Magnis sank back against the wall. ‘Kain? What do you think?’
‘Hard to say,’ she replied. ‘Most trolls aren’t so stupid they’ll venture out into this mess. But it only takes one and a run of bad luck. Depends whether you think we’re owed some good.’
Yelen turned back to the window. That was three against pressing on, even if Kain’s reluctance had been couched in careful terms. That was it, wasn’t it? She gripped the stone sill, Azzanar’s silent laughter dripping across her thoughts. The taste of sulphur returned. The storm beyond the glass became a flurry of ashen fragments against an angry sky.
‘No,’ Yelen muttered. ‘I’m not giving up. I’m not.’
/>
‘Not in your mind, perhaps. But your body tells a different story,’ Azzanar purred. ‘I’ll make a deal with you. Let me out now, and I’ll spare your friends. I won’t – we won’t – lay a finger upon them.’
Yelen gripped the sill tighter. ‘I thought you told me I’d beg.’

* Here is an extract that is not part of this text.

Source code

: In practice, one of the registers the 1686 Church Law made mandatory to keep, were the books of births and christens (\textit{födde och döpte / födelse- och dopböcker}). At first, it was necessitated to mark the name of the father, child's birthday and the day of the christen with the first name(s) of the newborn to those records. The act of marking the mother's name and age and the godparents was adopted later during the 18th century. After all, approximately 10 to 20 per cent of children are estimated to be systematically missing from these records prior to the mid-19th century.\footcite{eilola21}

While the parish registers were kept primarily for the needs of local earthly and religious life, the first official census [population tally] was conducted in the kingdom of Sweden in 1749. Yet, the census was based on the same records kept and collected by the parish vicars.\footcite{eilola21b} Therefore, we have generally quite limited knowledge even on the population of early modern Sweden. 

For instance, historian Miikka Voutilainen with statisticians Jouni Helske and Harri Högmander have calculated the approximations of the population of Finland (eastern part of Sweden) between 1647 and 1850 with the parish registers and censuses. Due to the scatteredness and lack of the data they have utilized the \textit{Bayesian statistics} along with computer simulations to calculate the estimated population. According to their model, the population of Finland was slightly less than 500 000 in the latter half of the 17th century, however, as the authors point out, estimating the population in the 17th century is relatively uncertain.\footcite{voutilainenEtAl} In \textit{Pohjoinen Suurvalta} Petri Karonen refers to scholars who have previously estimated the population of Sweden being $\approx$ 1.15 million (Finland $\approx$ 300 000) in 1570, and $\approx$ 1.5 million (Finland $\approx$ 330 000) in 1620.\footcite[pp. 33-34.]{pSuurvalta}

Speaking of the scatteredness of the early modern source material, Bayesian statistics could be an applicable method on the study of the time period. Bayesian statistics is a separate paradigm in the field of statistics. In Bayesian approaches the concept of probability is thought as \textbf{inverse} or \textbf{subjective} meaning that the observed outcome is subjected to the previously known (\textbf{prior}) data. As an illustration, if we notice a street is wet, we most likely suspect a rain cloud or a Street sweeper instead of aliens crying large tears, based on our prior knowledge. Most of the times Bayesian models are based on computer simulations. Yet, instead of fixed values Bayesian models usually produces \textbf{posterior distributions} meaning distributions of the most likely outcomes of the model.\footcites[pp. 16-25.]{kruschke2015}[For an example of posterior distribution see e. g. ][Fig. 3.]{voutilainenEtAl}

‘Perhaps I’m feeling generous. A gift, offered out of fond memories from those days in which we were friends.’
‘We were never friends,’ Yelen hissed.
‘Oh we were, poppet. And now I’m all you have. Don’t let pride trick you. This is over. Be sensible. Take the bargain.’
The room spun. Yelen slumped against the sill. Should she take the offer? It was only a matter of time, and she did have Magnis’ promise to save Mirika. That, combined with Azzanar’s bargain to leave the Gilded Rose be… Maybe it was time to stop fighting.
A hand fell on her shoulder. ‘Yelen?’ Kain’s voice sounded echoed, distant. ‘You alright, girl? There’s a decision to be made.’
The vision of fire cracked like the windowpane, splinters of frozen streets and storm-tossed skies showing through the cracks. Why was Azzanar making this offer, if her victory was so certain? For all the demon’s protestations, they’d only ever been reluctant allies at best. Yelen could think of only one reason – it was a distraction.
Yelen stared through the window, focusing her gaze on the central chink of the ‘real’ landscape. The cracks in the inferno-racked vision grew wider, its shards splintering and fading. The snowstorm rushed in, drenching the world in a blanket of gusting white. Or almost so. As the winds gusted again, the curtains of snow parted, revealing a small, dark figure in the distance, hunched against the elements.
A dark figure, and a gleam of gold.
Heart leaping, Yelen spun around and stared up at Kain. ‘I’m going on.’
Serene grimaced. ‘Have sense, love. We’ll be lucky to survive the night.’
‘But Mirika’s out there!’ Yelen pointed at the glass. ‘I just saw her.’
Magnis exchanged a look with Marcan, the doubt on his face plain even through his beard. ‘Kain?’